Top malware families

*The arrows relate to the change in rank compared to the previous month in South Africa.

This month, XMRig is the most popular malware with a global impact of 3,28% of organizations, followed by Formbook and Ryuk affecting 2,95% and 1,67% of organisations worldwide respectively.

  1. ↑ XMRig – First seen in the wild in May 2017, XMRig is an open-source CPU mining software used to mine Monero cryptocurrency.
  2. Formbook – First detected in 2016, FormBook is an InfoStealer that targets the Windows OS. It is marketed as MaaS in underground hacking forums for its strong evasion techniques and relatively low price. FormBook harvests credentials from various web browsers, collects screenshots, monitors and logs keystrokes, and can download and execute files according to orders from its C&C.
  3. ↑ Ryuk – Ryuk is a ransomware used in targeted and well-planned attacks against several organizations worldwide. The ransomware’s technical capabilities are relatively low, and include a basic dropper and a straight-forward encryption scheme. Nevertheless, the ransomware was able to cause severe damage to the targeted organizations, and led them to pay extremely high ransom payments of up to $320,000 in BitCoin. Unlike most ransomware which is distributed via massive spam campaigns and Exploit Kits, Ryuk is used exclusively for tailored attacks. Its encryption scheme is intentionally built for small-scale operations, such that only crucial assets and resources are infected in each targeted network and distribution is carried out manually. The malware encrypts files stored on PCs, storage servers and data centers.


Top exploited vulnerabilities

This month “HTTP Headers Remote Code Execution (CVE-2020-13756)” is the most common exploited vulnerability, impacting 45% of organizations globally, followed by “MVPower DVR Remote Code Execution” which impacts 44% of organizations worldwide. “Dasan GPON Router Authentication Bypass (CVE-2018-10561)” is in third place with a global impact of 44%.

  1. ↑ HTTP Headers Remote Code Execution (CVE-2020-13756) – HTTP headers let the client and the server pass additional information with an HTTP request. A remote attacker may use a vulnerable HTTP Header to run arbitrary code on the victim machine.
  2. ↑ MVPower DVR Remote Code Execution – remote code execution vulnerability exists in MVPower DVR devices. A remote attacker can exploit this weakness to execute arbitrary code in the affected router via a crafted request.
  3. Dasan GPON Router Authentication Bypass (CVE-2018-10561) – authentication bypass vulnerability exists in Dasan GPON routers. Successful exploitation of this vulnerability would allow remote attackers to obtain sensitive information and gain unauthorized access into the affected system.


Top mobile malware

Hiddad took first place in the most prevalent mobile malware index, followed by xHelper and FurBall.
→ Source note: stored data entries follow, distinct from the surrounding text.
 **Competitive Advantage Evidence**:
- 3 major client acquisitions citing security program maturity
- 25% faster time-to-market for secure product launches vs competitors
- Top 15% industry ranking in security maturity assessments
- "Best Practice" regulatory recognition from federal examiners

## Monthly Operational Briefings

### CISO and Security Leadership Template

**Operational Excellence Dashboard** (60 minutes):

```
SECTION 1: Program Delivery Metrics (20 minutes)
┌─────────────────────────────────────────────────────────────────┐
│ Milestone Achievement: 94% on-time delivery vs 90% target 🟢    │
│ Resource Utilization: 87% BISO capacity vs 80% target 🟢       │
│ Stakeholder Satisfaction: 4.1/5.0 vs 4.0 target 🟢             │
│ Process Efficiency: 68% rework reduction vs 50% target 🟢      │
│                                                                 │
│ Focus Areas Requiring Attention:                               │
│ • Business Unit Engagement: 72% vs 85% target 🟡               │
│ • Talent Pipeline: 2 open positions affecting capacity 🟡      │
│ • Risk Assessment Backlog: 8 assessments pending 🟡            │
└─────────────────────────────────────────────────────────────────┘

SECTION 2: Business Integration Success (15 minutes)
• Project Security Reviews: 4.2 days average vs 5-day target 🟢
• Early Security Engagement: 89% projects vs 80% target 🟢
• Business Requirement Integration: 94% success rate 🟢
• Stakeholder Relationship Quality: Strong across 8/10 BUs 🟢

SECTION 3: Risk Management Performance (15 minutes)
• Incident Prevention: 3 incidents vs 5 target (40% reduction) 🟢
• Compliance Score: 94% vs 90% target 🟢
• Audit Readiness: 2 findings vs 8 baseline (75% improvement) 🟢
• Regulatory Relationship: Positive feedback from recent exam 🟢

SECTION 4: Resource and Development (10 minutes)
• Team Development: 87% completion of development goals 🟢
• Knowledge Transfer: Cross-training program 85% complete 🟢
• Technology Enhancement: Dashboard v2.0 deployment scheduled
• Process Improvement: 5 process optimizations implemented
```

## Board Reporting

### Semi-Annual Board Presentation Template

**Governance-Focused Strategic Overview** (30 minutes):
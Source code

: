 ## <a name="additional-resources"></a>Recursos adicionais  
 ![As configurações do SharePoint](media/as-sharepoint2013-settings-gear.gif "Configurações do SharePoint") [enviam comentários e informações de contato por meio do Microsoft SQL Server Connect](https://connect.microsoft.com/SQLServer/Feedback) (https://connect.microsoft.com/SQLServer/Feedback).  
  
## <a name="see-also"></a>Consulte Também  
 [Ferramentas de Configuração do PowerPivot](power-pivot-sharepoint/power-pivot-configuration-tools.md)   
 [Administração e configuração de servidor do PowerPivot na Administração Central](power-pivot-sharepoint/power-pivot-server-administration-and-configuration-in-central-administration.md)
  1. Hiddad – Hiddad is an Android malware, which repackages legitimate apps and then releases them to a third-party store. Its main function is to display ads, but it can also gain access to key security details built into the OS.
  2. xHelper – A malicious application seen in the wild since March 2019, used for downloading other malicious apps and display ads. The application is capable of hiding itself from the user and can even reinstall itself after being uninstalled.
  3. FurBall – FurBall is an Android MRAT (Mobile Remote Access Trojan) which is deployed by APT-C-50, an Iranian APT group connected to the Iranian government. This malware was used in multiple campaigns dating back to 2017 and is still active today. Among FurBall’s capabilities are; stealing SMS messages and mobile call logs, recording calls and surroundings, collecting media files, tracking locations, and more.